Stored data
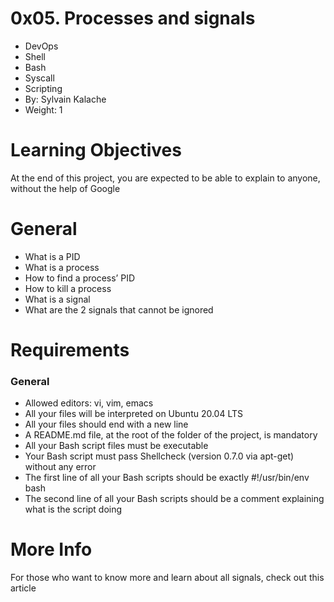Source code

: # 0x05. Processes and signals
- DevOps
- Shell
- Bash
- Syscall
- Scripting
- By: Sylvain Kalache
- Weight: 1

# Learning Objectives
At the end of this project, you are expected to be able to explain to anyone, without the help of Google

# General
- What is a PID
- What is a process
- How to find a process’ PID
- How to kill a process
- What is a signal
- What are the 2 signals that cannot be ignored

# Requirements
### General
- Allowed editors: vi, vim, emacs
- All your files will be interpreted on Ubuntu 20.04 LTS
- All your files should end with a new line
- A README.md file, at the root of the folder of the project, is mandatory
- All your Bash script files must be executable
- Your Bash script must pass Shellcheck (version 0.7.0 via apt-get) without any error
- The first line of all your Bash scripts should be exactly #!/usr/bin/env bash
- The second line of all your Bash scripts should be a comment explaining what is the script doing

# More Info
For those who want to know more and learn about all signals, check out this article
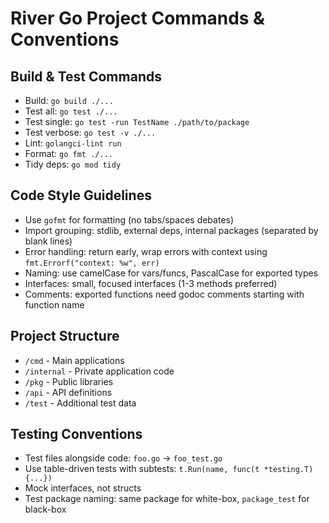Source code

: # River Go Project Commands & Conventions

## Build & Test Commands
- Build: `go build ./...`
- Test all: `go test ./...`
- Test single: `go test -run TestName ./path/to/package`
- Test verbose: `go test -v ./...`
- Lint: `golangci-lint run`
- Format: `go fmt ./...`
- Tidy deps: `go mod tidy`

## Code Style Guidelines
- Use `gofmt` for formatting (no tabs/spaces debates)
- Import grouping: stdlib, external deps, internal packages (separated by blank lines)
- Error handling: return early, wrap errors with context using `fmt.Errorf("context: %w", err)`
- Naming: use camelCase for vars/funcs, PascalCase for exported types
- Interfaces: small, focused interfaces (1-3 methods preferred)
- Comments: exported functions need godoc comments starting with function name

## Project Structure
- `/cmd` - Main applications
- `/internal` - Private application code
- `/pkg` - Public libraries
- `/api` - API definitions
- `/test` - Additional test data

## Testing Conventions
- Test files alongside code: `foo.go` → `foo_test.go`
- Use table-driven tests with subtests: `t.Run(name, func(t *testing.T) {...})`
- Mock interfaces, not structs
- Test package naming: same package for white-box, `package_test` for black-box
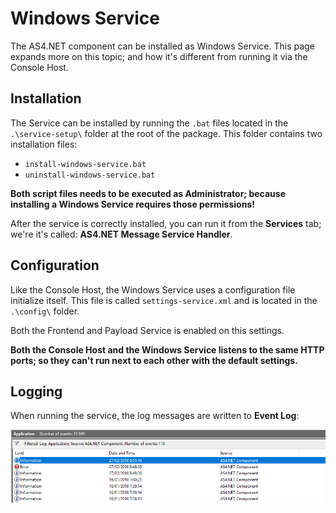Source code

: # Windows Service

The AS4.NET component can be installed as Windows Service. This page expands more on this topic; and how it's different from running it via the Console Host.

## Installation

The Service can be installed by running the `.bat` files located in the `.\service-setup\` folder at the root of the package.
This folder contains two installation files:

* `install-windows-service.bat`
* `uninstall-windows-service.bat`

**Both script files needs to be executed as Administrator; because installing a Windows Service requires those permissions!**

After the service is correctly installed, you can run it from the **Services** tab; we're it's called: **AS4.NET Message Service Handler**.

## Configuration

Like the Console Host, the Windows Service uses a configuration file initialize itself. This file is called `settings-service.xml` and is located in the `.\config\` folder.

Both the Frontend and Payload Service is enabled on this settings.

**Both the Console Host and the Windows Service listens to the same HTTP ports; so they can't run next to each other with the default settings.**

## Logging

When running the service, the log messages are written to **Event Log**:

![img](eventlog.png)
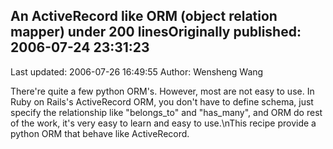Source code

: ## An ActiveRecord like ORM (object relation mapper) under 200 linesOriginally published: 2006-07-24 23:31:23 
Last updated: 2006-07-26 16:49:55 
Author: Wensheng Wang 
 
There're quite a few python ORM's. However, most are not easy to use.  In Ruby on Rails's ActiveRecord ORM, you don't have to define schema, just specify the relationship like "belongs_to" and "has_many", and ORM do rest of the work, it's very easy to learn and easy to use.\nThis recipe provide a python ORM that behave like ActiveRecord.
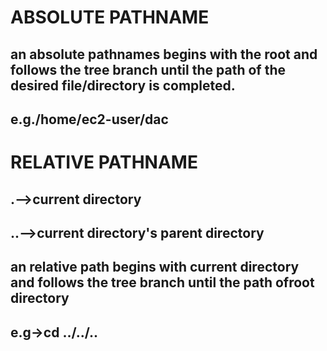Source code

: # **ABSOLUTE PATHNAME**

## an absolute pathnames begins with the root and follows the tree branch until the path of the desired file/directory is completed.
## e.g./home/ec2-user/dac

# **RELATIVE PATHNAME**

## .-->current directory

## ..-->current directory's parent directory

## an relative path begins with current directory and follows the tree branch until the path ofroot directory

## e.g->cd ../../..
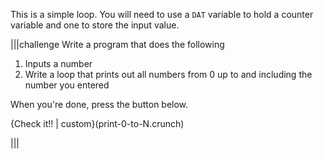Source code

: This is a simple loop. You will need to use a `DAT` variable to hold a counter variable and one to store the input value.

|||challenge
Write a program that does the following

1. Inputs a number
2. Write a loop that prints out all numbers from 0 up to and including the number you entered

When you're done, press the button below.

{Check it!! | custom}(print-0-to-N.crunch)

|||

> _Exercise objective_: Wherever the string "number" appears in the data above, report the whole line.

> _Solved exercise_:
1. Inputs a number
2. Write a loop that prints out all numbers from 0 up to and including the number you entered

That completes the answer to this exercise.